Go through the listing below and gather every line with the word "title".

== Material provided ==
▽
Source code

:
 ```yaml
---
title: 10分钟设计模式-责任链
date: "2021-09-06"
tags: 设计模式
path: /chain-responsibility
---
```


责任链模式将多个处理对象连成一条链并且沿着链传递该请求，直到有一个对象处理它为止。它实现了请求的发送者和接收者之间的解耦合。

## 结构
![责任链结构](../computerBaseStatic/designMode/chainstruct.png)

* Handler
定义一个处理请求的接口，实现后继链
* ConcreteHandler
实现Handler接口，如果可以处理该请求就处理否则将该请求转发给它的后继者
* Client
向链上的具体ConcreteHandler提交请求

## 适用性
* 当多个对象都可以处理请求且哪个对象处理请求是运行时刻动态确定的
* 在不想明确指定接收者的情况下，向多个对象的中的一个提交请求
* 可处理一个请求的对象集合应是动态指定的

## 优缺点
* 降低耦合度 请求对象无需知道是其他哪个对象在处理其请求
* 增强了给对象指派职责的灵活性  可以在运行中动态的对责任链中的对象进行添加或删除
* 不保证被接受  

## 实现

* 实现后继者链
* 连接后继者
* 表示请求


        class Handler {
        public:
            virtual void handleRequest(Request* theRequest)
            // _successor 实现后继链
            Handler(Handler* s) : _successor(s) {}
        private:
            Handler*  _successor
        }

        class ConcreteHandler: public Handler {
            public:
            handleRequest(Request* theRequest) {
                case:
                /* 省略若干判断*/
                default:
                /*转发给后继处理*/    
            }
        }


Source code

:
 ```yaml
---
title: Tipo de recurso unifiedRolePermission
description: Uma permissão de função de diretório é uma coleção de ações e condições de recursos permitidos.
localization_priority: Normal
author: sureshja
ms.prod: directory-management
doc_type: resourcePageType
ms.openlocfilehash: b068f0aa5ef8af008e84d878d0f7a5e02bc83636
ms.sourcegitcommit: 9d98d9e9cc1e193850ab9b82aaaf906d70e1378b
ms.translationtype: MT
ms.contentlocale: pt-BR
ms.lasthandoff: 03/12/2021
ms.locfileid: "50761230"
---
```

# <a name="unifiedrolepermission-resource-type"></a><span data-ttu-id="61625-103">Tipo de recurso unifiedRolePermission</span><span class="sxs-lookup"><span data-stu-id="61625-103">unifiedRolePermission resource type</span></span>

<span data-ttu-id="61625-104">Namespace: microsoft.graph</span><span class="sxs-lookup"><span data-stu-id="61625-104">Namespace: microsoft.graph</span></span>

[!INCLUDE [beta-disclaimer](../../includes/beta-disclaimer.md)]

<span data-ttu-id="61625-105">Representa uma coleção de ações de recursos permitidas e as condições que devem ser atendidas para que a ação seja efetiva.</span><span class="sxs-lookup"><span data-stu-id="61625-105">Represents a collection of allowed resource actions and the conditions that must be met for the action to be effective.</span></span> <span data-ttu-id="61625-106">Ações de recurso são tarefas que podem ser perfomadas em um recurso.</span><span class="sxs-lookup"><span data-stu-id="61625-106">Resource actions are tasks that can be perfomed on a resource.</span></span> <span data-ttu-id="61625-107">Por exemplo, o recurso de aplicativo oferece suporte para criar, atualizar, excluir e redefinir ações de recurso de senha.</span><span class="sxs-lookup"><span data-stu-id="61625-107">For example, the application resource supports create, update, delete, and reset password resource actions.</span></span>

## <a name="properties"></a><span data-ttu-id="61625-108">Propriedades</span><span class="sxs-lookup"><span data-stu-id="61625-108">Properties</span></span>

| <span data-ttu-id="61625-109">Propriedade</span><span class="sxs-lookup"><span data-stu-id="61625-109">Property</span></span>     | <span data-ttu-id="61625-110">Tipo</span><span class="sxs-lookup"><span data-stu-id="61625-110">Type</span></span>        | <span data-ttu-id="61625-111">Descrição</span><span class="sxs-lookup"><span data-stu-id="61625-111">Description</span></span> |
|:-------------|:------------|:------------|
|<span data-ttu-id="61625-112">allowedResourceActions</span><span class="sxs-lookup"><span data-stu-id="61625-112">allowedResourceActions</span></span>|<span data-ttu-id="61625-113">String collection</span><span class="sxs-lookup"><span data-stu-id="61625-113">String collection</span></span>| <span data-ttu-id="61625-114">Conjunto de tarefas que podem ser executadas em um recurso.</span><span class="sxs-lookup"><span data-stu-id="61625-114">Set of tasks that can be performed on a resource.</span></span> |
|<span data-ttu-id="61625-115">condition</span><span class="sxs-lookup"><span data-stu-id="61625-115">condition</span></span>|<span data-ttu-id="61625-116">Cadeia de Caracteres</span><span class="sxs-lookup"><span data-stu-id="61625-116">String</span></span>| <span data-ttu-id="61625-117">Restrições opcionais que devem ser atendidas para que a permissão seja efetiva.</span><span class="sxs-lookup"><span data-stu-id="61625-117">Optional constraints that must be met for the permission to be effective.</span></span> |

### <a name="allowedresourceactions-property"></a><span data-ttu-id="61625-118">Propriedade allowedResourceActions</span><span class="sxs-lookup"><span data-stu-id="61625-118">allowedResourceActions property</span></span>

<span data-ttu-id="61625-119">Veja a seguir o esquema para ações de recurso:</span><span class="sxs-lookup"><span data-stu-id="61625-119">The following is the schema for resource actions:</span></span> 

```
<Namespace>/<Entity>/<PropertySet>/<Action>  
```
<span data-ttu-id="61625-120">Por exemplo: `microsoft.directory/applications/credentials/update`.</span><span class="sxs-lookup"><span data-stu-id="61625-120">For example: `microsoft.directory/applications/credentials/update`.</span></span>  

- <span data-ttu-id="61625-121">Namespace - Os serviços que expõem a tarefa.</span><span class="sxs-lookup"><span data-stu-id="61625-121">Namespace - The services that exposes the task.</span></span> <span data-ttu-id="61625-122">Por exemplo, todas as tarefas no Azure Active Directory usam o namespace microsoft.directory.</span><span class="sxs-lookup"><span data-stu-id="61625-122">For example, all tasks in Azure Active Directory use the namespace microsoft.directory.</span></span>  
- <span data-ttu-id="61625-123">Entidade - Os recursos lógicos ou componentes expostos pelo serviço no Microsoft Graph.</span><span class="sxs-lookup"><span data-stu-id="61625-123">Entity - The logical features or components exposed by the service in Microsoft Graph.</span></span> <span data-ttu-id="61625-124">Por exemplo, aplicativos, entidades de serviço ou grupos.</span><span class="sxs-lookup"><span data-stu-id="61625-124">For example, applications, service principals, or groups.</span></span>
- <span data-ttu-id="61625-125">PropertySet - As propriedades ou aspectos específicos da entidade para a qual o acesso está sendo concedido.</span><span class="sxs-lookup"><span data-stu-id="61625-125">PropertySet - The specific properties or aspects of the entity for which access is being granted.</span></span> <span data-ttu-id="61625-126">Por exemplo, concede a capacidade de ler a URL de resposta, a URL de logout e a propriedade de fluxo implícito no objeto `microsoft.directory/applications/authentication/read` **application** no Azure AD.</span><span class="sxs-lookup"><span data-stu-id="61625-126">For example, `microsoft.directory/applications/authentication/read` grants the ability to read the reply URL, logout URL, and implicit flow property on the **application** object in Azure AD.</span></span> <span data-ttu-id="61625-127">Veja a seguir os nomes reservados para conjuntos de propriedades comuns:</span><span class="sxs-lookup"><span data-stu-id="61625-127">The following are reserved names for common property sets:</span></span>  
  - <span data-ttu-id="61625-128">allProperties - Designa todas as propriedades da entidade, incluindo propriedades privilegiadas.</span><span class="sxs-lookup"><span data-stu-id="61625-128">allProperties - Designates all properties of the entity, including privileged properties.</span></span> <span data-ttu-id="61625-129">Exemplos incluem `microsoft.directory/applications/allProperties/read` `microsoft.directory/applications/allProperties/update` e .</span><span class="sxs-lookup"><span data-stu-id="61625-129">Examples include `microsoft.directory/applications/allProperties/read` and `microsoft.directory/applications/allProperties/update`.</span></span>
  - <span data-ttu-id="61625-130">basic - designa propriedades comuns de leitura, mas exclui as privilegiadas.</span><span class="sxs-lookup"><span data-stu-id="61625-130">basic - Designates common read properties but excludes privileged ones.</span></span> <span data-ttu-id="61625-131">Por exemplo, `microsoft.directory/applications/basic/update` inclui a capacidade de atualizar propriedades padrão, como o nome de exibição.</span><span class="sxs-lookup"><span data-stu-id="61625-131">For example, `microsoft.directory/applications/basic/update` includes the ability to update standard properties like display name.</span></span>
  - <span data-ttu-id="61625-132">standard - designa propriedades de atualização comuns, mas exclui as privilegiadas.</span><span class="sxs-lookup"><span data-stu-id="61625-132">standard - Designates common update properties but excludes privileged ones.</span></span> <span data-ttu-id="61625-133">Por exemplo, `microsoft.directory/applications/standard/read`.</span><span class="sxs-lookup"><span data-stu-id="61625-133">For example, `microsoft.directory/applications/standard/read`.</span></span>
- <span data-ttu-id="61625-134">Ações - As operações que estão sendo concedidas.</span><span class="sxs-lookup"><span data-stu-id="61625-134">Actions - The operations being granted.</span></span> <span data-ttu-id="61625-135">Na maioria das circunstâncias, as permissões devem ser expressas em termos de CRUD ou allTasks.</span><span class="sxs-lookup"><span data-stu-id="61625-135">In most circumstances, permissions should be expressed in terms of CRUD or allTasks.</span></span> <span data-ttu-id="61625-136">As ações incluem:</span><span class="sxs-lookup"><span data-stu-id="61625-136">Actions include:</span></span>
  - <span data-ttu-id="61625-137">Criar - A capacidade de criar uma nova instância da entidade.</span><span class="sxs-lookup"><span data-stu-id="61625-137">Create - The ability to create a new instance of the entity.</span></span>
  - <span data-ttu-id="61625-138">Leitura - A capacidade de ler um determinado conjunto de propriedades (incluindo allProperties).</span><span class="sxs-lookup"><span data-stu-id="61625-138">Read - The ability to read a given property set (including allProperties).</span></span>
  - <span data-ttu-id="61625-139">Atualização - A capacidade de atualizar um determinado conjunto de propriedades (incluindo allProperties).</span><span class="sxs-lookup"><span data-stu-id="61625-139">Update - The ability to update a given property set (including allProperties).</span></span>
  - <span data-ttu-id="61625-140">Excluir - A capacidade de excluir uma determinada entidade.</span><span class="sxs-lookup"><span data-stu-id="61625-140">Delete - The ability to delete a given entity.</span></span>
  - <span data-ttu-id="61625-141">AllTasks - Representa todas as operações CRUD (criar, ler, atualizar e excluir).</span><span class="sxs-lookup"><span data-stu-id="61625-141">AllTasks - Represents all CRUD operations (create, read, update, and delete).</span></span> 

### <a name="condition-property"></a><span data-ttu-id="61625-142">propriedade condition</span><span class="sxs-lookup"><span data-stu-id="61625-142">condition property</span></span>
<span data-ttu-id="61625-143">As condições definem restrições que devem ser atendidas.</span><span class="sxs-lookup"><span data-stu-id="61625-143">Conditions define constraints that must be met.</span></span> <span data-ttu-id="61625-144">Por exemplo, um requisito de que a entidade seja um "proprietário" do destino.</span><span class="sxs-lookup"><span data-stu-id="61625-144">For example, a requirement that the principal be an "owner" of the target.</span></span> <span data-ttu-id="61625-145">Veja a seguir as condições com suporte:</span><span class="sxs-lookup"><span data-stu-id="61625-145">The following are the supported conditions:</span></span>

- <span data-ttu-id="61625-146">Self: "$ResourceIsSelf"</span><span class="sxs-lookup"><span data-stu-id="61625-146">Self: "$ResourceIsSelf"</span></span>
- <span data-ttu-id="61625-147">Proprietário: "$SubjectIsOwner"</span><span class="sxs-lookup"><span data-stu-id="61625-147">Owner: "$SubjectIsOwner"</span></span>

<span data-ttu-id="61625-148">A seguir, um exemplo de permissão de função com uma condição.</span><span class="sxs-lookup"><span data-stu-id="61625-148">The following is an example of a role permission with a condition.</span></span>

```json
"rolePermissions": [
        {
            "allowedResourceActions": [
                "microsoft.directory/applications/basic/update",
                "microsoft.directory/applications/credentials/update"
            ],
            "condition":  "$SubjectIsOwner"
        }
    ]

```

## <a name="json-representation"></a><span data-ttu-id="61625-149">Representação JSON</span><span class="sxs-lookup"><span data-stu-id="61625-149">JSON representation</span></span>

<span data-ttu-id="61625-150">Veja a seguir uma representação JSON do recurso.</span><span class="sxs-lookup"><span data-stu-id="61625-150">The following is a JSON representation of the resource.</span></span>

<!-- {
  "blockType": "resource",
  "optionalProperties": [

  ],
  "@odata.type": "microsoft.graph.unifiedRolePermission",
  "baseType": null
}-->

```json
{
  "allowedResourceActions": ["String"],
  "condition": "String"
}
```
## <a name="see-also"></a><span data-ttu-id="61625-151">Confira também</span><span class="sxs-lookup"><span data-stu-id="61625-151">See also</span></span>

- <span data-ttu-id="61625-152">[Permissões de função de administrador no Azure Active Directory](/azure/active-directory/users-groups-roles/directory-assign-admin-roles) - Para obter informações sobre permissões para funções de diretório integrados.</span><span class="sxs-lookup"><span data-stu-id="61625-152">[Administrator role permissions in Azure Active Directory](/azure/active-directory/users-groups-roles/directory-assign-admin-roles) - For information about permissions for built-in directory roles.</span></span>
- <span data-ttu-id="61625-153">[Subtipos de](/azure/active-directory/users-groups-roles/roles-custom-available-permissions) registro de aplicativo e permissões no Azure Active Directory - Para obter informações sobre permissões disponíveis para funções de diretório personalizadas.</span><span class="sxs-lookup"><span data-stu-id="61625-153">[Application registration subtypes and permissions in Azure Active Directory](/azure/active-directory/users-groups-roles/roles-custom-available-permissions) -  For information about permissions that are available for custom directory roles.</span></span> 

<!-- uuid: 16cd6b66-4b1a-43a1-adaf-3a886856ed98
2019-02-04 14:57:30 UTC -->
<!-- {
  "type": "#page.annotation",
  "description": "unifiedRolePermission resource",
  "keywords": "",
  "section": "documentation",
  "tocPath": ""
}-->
△
== Answer to this problem ==
title: 10分钟设计模式-责任链
title: Tipo de recurso unifiedRolePermission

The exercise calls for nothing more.